Rinaldi’s appeal, to his most passionate fans, is that he’s got fire in his belly. He beat a moderate incumbent in the Republican primary in 2014 and was ranked the most conservative member of the Texas House the year after. By last session, he had gained a reputation as a relatively talented legislative arsonist, the rising star of the far-right faction of the Republican Party in the House, with a penchant for self-immolation.

On the last day of the session, he won national infamy by telling his Hispanic colleagues he had called ICE on immigration protesters in the House gallery, precipitating a scuffle that ended with Rinaldi threatening to put “a bullet in the brain” of a Democratic colleague. (If needed in self-defense, he says.) It was a shocking moment for the Legislature, in the way that a lot of things were shocking in 2017: it seemed to be evidence of a collective new low, before disappearing quicker from the headlines than might be expected amid an avalanche of fresher horrors.

That fire is Rinaldi’s brand, even if he takes it too far sometimes.

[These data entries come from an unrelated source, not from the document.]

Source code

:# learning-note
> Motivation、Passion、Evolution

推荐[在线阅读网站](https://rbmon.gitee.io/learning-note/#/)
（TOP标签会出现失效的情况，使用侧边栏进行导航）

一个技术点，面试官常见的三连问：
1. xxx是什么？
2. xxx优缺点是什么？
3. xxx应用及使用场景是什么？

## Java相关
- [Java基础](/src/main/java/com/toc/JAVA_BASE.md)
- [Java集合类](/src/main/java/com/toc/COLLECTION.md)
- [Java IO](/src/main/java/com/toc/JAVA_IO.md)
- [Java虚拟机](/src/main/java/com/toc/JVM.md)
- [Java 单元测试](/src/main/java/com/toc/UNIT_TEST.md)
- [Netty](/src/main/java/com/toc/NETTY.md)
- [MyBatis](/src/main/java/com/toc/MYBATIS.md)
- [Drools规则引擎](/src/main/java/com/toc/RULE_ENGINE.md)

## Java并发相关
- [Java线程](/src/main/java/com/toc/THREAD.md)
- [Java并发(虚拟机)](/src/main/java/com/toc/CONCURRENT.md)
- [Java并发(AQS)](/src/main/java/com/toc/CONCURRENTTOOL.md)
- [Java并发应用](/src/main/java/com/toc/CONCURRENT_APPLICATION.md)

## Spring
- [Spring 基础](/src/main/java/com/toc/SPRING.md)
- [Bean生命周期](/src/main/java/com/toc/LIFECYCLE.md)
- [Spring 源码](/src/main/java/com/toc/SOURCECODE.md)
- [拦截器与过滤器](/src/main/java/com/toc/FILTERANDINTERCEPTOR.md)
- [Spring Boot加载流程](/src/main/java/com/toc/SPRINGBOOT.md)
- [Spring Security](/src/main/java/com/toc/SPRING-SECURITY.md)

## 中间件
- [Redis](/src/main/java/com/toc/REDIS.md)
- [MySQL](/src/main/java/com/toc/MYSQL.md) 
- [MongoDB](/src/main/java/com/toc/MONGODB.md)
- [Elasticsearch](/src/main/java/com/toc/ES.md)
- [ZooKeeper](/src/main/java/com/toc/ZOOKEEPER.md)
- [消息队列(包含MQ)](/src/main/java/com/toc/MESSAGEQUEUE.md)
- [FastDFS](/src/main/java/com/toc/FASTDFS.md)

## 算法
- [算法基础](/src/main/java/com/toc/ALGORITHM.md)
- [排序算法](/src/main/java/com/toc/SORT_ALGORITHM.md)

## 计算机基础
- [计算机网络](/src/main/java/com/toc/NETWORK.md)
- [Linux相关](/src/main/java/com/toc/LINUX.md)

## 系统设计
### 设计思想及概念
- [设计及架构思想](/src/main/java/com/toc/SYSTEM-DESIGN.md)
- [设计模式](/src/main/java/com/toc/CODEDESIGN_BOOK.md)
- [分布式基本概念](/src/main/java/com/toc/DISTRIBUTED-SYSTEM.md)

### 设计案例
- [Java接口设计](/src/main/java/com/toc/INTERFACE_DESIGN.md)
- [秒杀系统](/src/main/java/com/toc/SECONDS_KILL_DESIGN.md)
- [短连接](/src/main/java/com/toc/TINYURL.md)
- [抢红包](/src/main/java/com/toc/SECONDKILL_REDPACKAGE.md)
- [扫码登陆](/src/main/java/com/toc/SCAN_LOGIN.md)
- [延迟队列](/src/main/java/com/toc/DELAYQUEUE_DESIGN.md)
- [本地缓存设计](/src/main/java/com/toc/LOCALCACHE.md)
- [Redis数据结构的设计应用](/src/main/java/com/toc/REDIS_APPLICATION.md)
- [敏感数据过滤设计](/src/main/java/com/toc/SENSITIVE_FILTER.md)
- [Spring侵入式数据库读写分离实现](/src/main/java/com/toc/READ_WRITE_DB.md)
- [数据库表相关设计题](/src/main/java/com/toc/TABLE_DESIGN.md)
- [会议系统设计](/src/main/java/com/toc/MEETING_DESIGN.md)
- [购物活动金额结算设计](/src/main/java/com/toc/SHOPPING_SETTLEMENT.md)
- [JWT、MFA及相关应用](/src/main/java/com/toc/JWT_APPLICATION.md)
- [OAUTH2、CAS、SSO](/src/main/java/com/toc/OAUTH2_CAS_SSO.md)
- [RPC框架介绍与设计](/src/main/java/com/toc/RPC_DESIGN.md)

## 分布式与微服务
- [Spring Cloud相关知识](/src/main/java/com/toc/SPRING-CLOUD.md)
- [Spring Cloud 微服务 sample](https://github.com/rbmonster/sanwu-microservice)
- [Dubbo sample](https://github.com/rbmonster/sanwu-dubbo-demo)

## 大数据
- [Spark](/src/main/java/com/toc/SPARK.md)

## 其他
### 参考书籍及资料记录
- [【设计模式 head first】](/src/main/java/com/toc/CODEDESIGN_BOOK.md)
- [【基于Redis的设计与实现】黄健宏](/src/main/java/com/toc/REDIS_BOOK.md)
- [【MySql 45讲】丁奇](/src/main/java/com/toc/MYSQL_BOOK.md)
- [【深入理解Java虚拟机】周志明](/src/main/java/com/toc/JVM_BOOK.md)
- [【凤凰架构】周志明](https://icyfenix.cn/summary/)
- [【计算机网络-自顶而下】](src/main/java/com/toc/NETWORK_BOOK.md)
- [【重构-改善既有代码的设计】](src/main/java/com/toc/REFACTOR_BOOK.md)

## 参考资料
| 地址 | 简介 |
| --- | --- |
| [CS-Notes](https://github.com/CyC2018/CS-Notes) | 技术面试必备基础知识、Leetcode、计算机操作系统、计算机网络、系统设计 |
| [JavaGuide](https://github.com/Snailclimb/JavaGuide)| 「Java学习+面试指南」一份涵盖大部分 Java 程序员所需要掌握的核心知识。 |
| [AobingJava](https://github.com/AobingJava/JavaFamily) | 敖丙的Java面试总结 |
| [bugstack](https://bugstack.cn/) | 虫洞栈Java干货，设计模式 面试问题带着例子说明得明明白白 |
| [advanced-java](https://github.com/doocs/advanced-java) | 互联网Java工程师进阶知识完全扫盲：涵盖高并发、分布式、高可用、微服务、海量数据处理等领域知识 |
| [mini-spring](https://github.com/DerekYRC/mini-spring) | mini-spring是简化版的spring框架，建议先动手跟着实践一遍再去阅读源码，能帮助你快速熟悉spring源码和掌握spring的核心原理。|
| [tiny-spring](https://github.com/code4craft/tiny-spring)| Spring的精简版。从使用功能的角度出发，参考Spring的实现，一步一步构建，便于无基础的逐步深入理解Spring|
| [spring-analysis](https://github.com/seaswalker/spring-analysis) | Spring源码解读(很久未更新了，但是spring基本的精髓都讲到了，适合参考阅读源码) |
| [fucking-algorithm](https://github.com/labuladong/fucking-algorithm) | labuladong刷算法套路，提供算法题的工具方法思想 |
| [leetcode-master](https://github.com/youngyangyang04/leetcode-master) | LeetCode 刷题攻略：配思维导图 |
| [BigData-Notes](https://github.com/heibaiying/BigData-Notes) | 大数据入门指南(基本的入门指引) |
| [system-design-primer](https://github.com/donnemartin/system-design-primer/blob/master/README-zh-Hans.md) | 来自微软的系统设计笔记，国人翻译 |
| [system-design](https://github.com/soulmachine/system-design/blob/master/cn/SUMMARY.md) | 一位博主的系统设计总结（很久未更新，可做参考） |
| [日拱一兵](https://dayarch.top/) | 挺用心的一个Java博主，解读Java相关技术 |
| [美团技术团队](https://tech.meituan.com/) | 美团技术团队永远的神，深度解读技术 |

But it’s not particularly visible here. The mood is muted. Coldplay’s “Viva La Vida” comes on that speaker. The campaign messaging on Rinaldi’s new lit feels like it could belong to any legislative candidate in Texas—anybody except, maybe, Matt Rinaldi. His tag line for this race: “Lower Property Taxes. Stronger Schools.” That’s in line with his first TV ad, a real oddity. It opens on Rinaldi, smiling as widely as possible.

“Every child deserves the opportunity to reach their dreams,” he says enthusiastically, like a college counselor. The ad cuts to Rinaldi speaking to a classroom of kids. On the dry-erase board behind him is written “Dream,” and floating above the children’s desks are words like “Grow,” “Discover,” “Learn.” He continues, “In the Texas House, I made education a top priority.” Again, a few seconds later, if you didn’t get the message: “I’m Matt Rinaldi, and excellent schools will always be my top priority.”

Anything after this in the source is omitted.